## Description of the task:
Among the entries below, only the lines starting at the one with "我爱你。你们所有人。谢谢你的支持。说真的。我从一个读者人数为零的无名小卒，变成了 Medium 的常驻啦啦队长，拥有" and ending at the one with "你猜怎么着？这是今年唯一让我", both included, are to be printed exactly.

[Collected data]
┏━━

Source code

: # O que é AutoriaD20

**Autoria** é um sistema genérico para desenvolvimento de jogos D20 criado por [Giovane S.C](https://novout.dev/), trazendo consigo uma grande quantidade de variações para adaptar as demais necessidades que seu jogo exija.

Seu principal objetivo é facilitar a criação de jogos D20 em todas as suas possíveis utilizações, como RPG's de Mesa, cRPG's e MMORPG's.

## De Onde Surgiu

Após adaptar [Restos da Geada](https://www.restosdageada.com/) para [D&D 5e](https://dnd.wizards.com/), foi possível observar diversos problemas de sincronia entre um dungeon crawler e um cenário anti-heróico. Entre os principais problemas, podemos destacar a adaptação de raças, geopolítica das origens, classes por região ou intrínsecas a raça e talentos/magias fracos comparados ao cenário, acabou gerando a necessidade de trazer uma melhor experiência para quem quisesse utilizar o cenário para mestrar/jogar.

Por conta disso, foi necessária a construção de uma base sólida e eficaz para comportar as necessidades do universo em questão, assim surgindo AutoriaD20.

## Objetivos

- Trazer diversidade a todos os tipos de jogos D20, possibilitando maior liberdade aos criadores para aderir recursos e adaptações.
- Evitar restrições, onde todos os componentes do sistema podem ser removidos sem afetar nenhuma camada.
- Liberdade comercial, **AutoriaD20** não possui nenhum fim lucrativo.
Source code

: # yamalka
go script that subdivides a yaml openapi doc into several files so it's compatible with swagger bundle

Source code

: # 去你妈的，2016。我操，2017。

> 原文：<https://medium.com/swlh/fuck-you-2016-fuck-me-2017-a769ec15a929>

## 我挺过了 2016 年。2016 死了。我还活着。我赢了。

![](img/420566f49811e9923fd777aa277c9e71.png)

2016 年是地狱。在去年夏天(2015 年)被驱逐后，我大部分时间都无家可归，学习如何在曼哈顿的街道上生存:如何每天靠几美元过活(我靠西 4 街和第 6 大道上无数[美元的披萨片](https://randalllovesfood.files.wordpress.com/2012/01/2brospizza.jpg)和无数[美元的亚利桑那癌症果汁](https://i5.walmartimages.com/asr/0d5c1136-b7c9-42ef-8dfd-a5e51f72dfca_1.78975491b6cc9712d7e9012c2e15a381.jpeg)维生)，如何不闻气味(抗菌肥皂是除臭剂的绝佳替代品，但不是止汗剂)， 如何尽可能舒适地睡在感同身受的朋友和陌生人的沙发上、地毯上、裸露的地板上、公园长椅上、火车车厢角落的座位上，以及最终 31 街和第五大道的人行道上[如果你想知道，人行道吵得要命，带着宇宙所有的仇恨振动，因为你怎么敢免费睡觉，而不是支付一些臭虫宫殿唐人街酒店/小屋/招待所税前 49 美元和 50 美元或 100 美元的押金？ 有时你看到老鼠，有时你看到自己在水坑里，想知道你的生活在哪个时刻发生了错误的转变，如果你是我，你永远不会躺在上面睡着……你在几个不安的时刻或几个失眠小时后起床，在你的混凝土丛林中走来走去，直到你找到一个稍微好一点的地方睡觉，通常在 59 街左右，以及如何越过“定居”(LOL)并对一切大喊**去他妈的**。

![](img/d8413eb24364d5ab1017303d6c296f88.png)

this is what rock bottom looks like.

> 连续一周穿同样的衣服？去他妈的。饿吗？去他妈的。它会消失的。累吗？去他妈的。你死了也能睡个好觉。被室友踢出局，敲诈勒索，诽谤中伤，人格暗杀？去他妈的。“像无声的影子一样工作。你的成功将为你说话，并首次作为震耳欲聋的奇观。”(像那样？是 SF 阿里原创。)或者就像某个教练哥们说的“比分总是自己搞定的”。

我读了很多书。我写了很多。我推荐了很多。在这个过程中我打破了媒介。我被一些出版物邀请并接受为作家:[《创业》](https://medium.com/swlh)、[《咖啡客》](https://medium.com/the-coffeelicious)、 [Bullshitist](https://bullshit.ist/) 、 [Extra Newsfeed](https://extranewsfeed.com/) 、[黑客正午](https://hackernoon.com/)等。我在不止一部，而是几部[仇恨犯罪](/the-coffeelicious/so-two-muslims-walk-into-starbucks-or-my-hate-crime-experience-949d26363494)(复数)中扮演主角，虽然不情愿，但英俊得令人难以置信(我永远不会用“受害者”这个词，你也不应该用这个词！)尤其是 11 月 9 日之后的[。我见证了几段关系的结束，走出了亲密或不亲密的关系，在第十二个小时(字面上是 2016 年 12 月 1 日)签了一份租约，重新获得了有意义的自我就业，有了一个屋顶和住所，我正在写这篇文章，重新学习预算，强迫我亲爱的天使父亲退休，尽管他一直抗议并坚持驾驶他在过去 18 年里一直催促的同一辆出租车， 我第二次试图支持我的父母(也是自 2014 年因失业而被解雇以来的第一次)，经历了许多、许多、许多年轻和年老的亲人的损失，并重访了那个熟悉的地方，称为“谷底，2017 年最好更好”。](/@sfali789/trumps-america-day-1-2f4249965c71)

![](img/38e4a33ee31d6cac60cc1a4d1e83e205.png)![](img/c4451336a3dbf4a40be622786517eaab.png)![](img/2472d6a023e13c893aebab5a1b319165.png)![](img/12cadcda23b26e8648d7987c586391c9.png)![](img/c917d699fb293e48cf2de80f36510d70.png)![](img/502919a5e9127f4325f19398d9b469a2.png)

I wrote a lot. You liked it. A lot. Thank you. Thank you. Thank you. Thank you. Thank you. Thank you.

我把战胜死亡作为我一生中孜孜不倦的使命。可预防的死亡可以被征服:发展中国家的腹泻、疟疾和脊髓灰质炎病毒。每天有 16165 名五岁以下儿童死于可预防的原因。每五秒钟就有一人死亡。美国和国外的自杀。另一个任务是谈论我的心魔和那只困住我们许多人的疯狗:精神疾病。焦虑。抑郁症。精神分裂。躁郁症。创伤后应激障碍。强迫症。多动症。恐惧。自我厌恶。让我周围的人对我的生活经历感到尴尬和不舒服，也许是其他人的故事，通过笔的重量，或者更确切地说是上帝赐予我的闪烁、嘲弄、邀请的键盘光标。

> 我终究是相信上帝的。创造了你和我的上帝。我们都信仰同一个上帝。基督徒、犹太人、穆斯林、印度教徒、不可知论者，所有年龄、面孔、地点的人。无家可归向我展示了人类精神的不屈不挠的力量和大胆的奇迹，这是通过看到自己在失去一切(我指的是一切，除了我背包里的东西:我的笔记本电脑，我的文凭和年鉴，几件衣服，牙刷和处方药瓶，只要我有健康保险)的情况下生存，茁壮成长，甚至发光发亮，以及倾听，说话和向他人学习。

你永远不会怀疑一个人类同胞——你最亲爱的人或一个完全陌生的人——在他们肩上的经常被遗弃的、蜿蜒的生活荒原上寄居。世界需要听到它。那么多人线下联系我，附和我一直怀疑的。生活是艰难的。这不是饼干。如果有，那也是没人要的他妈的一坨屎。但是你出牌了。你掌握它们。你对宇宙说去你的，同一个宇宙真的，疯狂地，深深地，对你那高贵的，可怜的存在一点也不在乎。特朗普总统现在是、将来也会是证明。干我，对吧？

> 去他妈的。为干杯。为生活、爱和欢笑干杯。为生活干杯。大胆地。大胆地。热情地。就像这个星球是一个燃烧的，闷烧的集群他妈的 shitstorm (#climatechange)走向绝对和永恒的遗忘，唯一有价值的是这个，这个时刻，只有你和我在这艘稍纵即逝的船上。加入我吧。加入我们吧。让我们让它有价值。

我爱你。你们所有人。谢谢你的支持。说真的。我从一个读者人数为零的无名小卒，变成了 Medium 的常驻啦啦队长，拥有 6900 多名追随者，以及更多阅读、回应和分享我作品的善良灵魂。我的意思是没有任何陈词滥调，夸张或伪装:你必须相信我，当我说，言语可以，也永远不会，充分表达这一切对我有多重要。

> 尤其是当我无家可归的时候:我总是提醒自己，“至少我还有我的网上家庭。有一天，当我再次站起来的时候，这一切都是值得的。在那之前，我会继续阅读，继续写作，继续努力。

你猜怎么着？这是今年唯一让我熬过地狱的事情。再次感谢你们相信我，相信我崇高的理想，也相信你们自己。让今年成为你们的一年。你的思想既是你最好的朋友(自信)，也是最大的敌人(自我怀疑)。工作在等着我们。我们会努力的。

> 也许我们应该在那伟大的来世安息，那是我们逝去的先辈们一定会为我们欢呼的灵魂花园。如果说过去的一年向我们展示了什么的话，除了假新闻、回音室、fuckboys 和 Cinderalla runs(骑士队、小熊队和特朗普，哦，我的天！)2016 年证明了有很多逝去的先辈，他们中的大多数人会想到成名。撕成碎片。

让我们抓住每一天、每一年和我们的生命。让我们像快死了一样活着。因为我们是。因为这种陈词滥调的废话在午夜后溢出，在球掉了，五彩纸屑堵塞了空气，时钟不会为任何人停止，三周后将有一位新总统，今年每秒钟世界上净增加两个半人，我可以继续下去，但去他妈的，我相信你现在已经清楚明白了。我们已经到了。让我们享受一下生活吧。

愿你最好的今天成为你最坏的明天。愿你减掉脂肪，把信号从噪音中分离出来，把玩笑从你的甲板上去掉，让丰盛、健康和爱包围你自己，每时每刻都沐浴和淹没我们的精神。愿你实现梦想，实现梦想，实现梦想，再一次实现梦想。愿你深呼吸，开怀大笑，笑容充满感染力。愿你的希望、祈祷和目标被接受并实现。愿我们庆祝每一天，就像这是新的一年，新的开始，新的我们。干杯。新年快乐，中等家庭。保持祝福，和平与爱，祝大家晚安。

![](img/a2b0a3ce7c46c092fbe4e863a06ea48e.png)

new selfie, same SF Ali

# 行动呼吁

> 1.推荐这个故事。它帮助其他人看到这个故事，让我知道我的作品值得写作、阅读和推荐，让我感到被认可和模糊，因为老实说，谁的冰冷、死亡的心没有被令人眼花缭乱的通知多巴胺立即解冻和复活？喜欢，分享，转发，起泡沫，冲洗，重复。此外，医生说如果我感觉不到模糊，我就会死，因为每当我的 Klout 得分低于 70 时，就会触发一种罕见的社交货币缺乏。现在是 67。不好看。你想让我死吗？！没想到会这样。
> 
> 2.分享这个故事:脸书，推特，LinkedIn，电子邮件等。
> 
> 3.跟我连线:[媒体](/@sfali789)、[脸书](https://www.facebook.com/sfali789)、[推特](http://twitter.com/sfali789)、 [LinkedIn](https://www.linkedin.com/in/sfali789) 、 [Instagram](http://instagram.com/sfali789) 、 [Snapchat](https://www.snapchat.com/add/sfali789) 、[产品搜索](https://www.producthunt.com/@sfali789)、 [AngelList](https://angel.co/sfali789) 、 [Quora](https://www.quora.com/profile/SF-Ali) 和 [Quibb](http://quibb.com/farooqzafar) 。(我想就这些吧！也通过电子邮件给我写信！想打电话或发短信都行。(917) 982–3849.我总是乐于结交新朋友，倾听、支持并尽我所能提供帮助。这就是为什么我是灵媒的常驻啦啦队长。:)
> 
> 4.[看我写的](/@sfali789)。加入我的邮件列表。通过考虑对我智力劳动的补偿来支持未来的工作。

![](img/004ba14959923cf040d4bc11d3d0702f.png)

┗━━

## Completed exercise:
我爱你。你们所有人。谢谢你的支持。说真的。我从一个读者人数为零的无名小卒，变成了 Medium 的常驻啦啦队长，拥有 6900 多名追随者，以及更多阅读、回应和分享我作品的善良灵魂。我的意思是没有任何陈词滥调，夸张或伪装:你必须相信我，当我说，言语可以，也永远不会，充分表达这一切对我有多重要。

> 尤其是当我无家可归的时候:我总是提醒自己，“至少我还有我的网上家庭。有一天，当我再次站起来的时候，这一切都是值得的。在那之前，我会继续阅读，继续写作，继续努力。

你猜怎么着？这是今年唯一让我熬过地狱的事情。再次感谢你们相信我，相信我崇高的理想，也相信你们自己。让今年成为你们的一年。你的思想既是你最好的朋友(自信)，也是最大的敌人(自我怀疑)。工作在等着我们。我们会努力的。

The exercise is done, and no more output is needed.